Give the number of lines in the records below that hold "begin"; nothing else is needed.

= RECORDS TO PROCESS =
+--
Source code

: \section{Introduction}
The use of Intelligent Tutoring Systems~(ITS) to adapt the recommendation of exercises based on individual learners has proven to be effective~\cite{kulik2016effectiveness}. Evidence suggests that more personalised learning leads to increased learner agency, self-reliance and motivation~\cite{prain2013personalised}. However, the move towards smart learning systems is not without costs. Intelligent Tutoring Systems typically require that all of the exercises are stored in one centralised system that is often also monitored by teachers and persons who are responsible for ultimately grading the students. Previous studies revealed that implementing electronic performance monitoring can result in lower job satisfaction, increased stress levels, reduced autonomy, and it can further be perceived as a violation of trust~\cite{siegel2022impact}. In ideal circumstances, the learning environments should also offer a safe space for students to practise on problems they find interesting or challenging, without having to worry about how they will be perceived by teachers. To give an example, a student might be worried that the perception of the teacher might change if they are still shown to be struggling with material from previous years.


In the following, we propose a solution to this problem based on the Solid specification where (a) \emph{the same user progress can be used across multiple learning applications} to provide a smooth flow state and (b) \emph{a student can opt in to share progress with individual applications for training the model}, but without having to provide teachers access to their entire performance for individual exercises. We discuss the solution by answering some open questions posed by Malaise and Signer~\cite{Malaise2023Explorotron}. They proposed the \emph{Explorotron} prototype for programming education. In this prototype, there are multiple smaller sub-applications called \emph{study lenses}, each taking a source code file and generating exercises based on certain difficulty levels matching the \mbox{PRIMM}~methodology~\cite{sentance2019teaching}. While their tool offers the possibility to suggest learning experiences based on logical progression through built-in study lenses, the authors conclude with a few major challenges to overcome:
+--
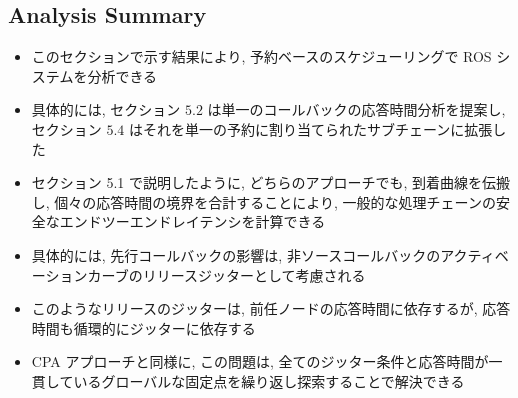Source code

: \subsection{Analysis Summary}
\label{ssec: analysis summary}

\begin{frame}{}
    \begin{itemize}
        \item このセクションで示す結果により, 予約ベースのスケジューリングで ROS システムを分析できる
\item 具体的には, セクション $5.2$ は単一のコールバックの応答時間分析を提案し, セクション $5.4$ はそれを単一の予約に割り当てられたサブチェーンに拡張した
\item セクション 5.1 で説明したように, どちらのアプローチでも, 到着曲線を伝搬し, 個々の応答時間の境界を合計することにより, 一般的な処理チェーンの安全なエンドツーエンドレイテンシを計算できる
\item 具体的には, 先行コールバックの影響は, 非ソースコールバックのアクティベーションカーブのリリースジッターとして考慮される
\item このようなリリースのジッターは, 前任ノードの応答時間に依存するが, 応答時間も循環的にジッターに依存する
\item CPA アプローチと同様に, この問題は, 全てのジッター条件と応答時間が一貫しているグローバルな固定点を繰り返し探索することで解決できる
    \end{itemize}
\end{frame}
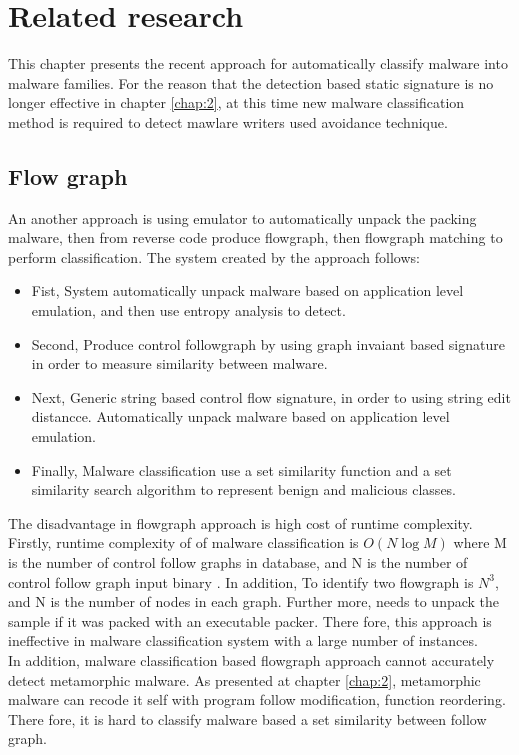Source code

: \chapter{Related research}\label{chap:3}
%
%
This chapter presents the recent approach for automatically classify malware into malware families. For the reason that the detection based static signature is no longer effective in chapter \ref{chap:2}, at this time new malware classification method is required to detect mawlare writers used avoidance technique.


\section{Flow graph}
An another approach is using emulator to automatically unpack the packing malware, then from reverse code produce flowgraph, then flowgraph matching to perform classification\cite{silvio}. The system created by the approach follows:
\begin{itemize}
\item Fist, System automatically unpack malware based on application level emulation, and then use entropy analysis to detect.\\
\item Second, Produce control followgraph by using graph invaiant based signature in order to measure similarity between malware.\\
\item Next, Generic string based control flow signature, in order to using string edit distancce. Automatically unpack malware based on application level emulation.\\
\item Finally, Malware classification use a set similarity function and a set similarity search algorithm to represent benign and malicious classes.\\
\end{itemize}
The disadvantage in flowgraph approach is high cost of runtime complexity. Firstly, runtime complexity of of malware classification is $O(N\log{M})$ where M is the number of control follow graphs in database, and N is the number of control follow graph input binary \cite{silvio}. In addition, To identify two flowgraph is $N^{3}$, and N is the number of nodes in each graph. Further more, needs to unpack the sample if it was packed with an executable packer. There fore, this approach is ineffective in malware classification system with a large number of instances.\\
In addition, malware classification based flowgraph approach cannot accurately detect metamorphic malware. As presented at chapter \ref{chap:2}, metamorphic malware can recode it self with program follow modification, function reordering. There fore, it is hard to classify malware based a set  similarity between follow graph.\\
+--
= RESPONSE TO THE EXERCISE =
3